Ce fut la rencontre de deux noms de la gastronomie. Laurent Delarbre fut pendant six ans, jusqu’en 2016, le chef d’une adresse historique devenue synonyme de bonne chère jusque dans le langage courant français.
Shalom Kadosh est quant à lui le “Bocuse casher”, estime le critique français Gilles Pudlowski en évoquant avec Paul Bocuse l’une des plus célèbres références du bien-manger français.
Le chef israélien est un habitué des grands de ce monde. Il a cuisiné pour le président français Jacques Chirac en visite – “il ne voulait pas croire que ce qu’il avait mangé était casher” – et pour le président américain Barack Obama. Mais “recevoir dans mon restaurant un chef de ce niveau, c’est un honneur”, se félicite-t-il.
Les deux toques ont été réunies par la cinquième semaine de la gastronomie française en Israël, organisée par l’ambassade de France.
Shalom Kadosh, qui se veut lui-même ambassadeur de la cuisine israélienne dans le monde, travaille depuis 40 ans à “la Vache sur le toit”. Ce restaurant, qui tient son nom d’une reproduction d’une œuvre du peintre juif Marc Chagall exposée à l’entrée, est l’une des adresses les plus réputées de la ville trois fois sainte.

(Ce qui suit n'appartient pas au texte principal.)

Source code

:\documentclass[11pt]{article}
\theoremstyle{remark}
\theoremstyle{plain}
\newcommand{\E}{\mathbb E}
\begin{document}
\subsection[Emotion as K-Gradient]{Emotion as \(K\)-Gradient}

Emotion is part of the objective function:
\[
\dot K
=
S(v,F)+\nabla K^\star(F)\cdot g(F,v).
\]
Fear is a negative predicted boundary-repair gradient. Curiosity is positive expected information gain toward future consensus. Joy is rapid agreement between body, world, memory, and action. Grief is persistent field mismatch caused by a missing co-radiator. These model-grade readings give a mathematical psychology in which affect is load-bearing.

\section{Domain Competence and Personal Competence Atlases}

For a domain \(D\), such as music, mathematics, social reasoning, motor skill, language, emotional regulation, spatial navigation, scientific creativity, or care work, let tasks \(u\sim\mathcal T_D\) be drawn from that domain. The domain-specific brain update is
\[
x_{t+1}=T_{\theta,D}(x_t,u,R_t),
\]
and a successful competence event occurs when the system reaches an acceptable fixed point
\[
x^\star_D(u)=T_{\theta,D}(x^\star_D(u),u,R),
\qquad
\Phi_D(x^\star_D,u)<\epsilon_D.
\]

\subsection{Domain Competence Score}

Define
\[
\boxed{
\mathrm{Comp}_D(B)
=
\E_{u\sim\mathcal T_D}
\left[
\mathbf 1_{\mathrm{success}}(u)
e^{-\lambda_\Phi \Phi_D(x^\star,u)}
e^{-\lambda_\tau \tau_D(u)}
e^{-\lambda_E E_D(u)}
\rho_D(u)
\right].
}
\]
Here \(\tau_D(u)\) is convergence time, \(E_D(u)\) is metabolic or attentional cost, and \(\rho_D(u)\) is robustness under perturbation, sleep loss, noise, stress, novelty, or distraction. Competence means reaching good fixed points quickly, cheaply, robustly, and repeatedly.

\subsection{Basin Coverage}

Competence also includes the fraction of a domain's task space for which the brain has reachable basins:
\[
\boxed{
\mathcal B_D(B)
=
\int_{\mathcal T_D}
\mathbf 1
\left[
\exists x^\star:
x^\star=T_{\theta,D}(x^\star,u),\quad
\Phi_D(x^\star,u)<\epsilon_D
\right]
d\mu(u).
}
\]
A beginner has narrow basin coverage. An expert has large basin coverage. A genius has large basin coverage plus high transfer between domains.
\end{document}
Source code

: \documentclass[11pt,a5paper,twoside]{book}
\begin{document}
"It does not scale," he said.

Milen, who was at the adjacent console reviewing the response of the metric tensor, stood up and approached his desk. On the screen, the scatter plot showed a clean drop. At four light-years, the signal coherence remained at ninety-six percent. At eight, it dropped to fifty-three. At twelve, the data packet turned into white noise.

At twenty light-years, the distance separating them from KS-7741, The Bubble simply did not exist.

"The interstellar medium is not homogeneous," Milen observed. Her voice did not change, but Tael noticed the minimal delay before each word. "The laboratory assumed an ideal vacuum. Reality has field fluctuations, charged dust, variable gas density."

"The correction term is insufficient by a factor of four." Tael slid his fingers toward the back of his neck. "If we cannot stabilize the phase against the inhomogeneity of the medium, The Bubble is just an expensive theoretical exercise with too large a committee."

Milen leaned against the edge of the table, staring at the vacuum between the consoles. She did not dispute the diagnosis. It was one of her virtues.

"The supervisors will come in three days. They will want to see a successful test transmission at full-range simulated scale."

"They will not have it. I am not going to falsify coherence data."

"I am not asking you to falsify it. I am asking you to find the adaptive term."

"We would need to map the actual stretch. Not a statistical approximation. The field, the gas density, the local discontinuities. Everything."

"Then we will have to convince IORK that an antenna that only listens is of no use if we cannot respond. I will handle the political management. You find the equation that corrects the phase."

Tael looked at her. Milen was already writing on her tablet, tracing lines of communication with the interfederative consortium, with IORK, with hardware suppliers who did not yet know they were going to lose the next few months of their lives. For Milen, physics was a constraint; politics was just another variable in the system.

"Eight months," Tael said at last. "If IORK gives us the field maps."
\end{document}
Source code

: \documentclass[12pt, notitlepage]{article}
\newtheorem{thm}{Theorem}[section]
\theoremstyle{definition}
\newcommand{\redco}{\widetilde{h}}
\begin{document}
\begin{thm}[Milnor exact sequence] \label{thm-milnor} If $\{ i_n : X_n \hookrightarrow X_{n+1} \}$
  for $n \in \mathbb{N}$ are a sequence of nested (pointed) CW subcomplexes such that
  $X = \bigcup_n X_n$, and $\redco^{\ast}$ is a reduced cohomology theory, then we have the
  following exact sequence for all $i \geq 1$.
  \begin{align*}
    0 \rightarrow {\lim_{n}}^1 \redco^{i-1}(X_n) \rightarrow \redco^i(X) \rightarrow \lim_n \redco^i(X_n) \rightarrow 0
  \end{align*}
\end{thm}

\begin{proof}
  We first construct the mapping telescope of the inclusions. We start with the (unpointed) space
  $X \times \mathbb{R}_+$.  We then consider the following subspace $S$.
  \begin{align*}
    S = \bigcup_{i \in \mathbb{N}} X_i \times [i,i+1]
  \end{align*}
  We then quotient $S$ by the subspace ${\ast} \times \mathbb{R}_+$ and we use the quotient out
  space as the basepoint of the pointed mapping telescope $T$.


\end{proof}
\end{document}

Depuis cinq ans, “la Vache sur le toit” et sa petite salle claire d’une quarantaine de couverts au rez-de-chaussée d’un hôtel de luxe n’ouvrent plus que sur commande ou pour des événements spéciaux.
“Expérience enrichissante”
Deux soirs de suite cette semaine, les deux chefs ont concocté ensemble pour des amateurs – qui avaient réservé leur place par avance – un menu franco-israélien respectant scrupuleusement les règles de la “casherout”.
Laurent Delarbre a découvert les contraintes du code alimentaire juif, qui interdit le mélange viandes-produits laitiers, le porc, les fruits de mer et certains poissons.
Dans les cuisines, il a opéré au côté de Shalom Kadosh sous le contrôle d’un envoyé du rabbinat. C’est ce dernier qui a allumé les fourneaux, seul un juif étant autorisé à le faire.
“Découvrir le casher a été une expérience enrichissante”, témoigne Laurent Delarbre, qui a fait ses courses comme tout chef qui se respecte dans un marché populaire de Jérusalem.
Au menu: tartare de daurade accompagné d’un guacamole d’avocat, consommé de légumes, filet de bar sur des poireaux, côte d’agneau fumée ou poitrine de poulet et plusieurs desserts. Il en coûtait 480 shekels (120 euros), vins compris.
A près de 70 ans, Shalom Kadosh se dit “fier d’avoir mis la cuisine de mon pays sur la carte de la gastronomie mondiale”. Et il confie avoir découvert une cuisson nouvelle de l’avocat grâce à Laurent Delarbre, Meilleur Ouvrier de France 2004.
“La casherout ne m’a pas bloqué”, lui répond Laurent Delarbre. Les deux cuisiniers se sont rendus ensemble en salle pour échanger avec les clients, qui ont immortalisé le moment en selfies.